There is material below. Print exactly the lines starting at the line with "getCountryByContinentName(continentName);" and ending at the line with "###### Note : Above", ends included, and no others.
※
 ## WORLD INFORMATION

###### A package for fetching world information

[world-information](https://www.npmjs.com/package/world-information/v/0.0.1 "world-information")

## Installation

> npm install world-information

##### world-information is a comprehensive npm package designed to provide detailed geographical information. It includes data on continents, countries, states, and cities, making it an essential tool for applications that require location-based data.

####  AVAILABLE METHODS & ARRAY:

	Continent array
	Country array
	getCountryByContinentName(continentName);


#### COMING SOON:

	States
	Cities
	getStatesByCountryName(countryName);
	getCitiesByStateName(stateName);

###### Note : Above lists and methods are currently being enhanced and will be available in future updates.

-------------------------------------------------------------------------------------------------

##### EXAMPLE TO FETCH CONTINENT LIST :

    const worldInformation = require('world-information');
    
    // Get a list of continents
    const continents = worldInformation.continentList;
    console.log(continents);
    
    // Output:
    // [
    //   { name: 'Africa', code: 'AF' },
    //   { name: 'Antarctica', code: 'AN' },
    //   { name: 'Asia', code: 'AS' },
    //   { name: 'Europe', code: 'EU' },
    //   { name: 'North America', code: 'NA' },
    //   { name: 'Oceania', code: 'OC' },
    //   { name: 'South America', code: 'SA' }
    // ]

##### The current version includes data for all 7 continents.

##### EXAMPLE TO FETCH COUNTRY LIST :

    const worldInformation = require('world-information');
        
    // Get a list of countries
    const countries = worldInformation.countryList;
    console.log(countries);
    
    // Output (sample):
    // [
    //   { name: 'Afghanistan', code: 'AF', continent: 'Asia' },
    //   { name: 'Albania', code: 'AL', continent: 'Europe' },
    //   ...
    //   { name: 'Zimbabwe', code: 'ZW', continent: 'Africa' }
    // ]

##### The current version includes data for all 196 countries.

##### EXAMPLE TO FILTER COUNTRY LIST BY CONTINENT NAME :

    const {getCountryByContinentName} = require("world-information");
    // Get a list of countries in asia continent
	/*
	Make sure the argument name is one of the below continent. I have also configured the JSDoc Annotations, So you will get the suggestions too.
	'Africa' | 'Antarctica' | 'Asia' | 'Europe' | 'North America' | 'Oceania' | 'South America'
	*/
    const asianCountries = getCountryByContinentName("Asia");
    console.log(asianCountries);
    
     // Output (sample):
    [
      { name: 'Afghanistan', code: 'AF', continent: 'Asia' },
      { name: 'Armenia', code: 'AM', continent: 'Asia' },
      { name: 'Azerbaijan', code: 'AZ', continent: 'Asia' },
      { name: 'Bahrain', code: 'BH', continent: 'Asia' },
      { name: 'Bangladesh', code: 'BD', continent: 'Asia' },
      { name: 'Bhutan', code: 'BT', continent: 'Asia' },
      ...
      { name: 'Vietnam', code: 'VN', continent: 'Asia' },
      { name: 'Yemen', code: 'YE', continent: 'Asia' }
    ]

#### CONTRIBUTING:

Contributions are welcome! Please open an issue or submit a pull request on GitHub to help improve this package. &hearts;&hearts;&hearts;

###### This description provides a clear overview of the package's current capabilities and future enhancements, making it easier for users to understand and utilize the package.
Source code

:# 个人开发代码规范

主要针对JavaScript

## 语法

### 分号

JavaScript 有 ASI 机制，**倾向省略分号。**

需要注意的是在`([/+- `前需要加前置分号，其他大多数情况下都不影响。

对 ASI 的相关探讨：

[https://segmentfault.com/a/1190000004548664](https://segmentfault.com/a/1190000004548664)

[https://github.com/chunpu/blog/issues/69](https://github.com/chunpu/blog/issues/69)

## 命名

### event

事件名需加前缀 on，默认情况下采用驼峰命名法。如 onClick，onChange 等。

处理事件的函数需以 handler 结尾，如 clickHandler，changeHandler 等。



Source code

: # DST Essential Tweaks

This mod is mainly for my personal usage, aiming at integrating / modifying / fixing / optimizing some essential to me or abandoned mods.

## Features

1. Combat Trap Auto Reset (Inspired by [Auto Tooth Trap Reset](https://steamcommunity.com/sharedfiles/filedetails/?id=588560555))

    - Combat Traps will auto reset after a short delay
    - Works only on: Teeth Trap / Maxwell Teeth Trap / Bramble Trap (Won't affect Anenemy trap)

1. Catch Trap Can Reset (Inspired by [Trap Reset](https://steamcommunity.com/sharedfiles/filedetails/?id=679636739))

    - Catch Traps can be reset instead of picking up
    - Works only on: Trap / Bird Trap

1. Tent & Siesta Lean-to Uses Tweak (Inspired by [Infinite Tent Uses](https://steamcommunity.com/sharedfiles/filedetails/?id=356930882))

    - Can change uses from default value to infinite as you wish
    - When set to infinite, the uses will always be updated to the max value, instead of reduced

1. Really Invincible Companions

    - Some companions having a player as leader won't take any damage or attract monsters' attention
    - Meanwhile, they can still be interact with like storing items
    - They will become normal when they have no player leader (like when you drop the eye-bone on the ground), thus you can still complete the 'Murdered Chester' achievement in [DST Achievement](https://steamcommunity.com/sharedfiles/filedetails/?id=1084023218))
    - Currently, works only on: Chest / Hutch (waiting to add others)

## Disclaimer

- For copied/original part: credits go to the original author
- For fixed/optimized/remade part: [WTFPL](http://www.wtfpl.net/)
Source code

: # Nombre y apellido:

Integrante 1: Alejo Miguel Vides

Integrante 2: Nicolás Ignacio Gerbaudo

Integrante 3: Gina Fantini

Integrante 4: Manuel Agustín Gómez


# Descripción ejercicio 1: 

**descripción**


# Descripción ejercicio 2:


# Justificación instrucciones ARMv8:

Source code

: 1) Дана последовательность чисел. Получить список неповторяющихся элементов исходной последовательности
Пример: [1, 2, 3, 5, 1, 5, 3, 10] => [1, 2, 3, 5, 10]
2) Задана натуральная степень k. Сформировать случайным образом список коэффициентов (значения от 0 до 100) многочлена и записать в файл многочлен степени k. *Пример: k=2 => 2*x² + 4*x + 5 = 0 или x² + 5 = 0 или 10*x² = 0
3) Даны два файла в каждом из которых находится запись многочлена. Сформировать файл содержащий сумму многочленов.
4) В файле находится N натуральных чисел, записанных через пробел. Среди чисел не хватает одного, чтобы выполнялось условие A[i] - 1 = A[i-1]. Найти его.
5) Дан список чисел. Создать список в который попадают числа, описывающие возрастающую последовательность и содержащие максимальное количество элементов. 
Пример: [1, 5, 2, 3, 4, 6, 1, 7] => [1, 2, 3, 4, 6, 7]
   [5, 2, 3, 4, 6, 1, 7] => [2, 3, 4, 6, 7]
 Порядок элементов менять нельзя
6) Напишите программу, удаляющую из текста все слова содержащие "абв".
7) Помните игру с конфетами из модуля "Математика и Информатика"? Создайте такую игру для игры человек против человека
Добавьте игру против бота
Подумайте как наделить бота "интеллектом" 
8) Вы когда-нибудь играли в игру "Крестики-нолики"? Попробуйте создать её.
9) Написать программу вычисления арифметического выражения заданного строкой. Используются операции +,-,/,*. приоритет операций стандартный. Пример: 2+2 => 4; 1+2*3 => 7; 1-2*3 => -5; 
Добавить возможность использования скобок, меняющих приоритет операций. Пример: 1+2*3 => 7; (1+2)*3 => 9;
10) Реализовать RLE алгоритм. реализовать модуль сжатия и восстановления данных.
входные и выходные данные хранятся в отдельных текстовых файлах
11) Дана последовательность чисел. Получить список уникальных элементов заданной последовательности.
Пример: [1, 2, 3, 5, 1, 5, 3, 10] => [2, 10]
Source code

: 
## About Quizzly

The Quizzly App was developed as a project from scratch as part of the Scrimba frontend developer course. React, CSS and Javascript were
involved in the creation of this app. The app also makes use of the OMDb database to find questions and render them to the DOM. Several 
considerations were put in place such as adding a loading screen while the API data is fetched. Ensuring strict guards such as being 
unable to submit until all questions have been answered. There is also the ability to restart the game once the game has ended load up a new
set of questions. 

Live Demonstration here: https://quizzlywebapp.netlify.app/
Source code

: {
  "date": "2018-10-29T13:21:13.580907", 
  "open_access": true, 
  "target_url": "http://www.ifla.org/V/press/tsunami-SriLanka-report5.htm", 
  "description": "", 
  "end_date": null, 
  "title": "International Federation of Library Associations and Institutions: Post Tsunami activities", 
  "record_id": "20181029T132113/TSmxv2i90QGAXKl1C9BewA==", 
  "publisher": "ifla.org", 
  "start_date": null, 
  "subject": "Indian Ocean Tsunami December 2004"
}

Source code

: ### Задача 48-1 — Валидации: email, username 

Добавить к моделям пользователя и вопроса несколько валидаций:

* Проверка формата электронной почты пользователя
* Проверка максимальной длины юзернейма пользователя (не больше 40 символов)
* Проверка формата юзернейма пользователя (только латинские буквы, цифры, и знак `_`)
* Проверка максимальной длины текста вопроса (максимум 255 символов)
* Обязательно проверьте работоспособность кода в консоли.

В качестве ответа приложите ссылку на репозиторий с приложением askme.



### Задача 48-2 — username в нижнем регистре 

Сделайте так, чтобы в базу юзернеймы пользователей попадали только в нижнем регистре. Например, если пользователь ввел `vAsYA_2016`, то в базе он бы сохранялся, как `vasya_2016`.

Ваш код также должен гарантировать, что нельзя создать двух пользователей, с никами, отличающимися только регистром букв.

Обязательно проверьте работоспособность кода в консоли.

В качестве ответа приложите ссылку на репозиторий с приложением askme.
※
REPLY TO THE TASK
	getCountryByContinentName(continentName);


#### COMING SOON:

	States
	Cities
	getStatesByCountryName(countryName);
	getCitiesByStateName(stateName);

###### Note : Above lists and methods are currently being enhanced and will be available in future updates.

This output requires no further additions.